# ACTION ITEM
Please count the lines in the data below that mention the word "crossed", then give only the total.

# DATA TO PROCESS

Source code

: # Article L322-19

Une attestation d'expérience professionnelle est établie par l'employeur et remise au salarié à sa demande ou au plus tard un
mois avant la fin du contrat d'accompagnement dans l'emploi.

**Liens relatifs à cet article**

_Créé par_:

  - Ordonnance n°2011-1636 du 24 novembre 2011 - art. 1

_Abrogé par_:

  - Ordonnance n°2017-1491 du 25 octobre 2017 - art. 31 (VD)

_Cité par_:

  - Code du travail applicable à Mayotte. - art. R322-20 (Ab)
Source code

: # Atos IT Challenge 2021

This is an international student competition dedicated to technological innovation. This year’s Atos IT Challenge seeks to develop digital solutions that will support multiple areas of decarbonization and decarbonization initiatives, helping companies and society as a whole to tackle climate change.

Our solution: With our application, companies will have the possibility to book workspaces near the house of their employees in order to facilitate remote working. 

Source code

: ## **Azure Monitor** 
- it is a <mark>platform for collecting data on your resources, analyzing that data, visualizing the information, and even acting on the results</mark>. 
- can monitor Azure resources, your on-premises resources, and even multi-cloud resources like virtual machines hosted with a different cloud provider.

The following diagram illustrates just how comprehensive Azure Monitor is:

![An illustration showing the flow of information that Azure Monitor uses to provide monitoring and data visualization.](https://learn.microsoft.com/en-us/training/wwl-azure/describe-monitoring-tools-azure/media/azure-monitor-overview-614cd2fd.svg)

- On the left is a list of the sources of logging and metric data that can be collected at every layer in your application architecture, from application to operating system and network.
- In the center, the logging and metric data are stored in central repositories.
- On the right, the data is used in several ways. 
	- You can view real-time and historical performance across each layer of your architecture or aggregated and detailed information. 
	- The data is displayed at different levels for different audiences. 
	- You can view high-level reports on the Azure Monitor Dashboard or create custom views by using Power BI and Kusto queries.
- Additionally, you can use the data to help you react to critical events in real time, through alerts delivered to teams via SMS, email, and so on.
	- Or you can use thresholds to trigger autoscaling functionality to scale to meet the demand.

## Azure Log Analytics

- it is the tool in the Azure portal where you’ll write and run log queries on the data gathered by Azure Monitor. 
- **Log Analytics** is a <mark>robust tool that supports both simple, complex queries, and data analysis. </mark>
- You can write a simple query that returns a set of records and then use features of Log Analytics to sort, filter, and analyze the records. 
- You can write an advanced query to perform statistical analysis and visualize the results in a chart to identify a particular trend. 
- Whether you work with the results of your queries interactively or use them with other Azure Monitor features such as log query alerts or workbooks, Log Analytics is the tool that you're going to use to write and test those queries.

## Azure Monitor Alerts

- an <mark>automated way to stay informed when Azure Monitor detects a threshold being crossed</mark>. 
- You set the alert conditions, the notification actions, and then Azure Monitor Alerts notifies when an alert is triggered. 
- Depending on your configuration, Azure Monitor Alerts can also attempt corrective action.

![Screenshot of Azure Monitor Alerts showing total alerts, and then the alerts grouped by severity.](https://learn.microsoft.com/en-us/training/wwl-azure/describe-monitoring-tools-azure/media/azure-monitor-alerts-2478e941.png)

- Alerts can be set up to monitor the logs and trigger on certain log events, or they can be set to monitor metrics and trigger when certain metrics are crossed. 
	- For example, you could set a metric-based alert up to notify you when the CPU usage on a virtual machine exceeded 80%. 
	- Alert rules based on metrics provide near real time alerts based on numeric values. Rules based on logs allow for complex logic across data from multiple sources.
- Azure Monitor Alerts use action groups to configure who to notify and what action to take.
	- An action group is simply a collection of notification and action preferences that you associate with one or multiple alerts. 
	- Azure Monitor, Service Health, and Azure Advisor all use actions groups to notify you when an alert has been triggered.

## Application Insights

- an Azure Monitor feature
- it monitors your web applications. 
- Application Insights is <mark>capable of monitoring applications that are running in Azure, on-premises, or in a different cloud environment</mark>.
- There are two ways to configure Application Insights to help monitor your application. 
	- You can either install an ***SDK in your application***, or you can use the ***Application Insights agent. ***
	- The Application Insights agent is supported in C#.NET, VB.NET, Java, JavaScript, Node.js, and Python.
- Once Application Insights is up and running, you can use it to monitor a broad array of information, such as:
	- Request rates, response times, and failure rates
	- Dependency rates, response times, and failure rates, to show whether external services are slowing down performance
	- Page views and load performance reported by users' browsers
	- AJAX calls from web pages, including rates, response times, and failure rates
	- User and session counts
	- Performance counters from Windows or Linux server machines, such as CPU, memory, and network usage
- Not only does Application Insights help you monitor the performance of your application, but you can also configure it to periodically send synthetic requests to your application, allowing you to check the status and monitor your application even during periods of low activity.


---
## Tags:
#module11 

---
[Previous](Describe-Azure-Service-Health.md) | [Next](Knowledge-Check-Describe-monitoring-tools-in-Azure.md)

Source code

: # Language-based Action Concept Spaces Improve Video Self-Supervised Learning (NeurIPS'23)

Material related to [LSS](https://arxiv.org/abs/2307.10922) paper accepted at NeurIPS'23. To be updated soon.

# YOUR SOLUTION
2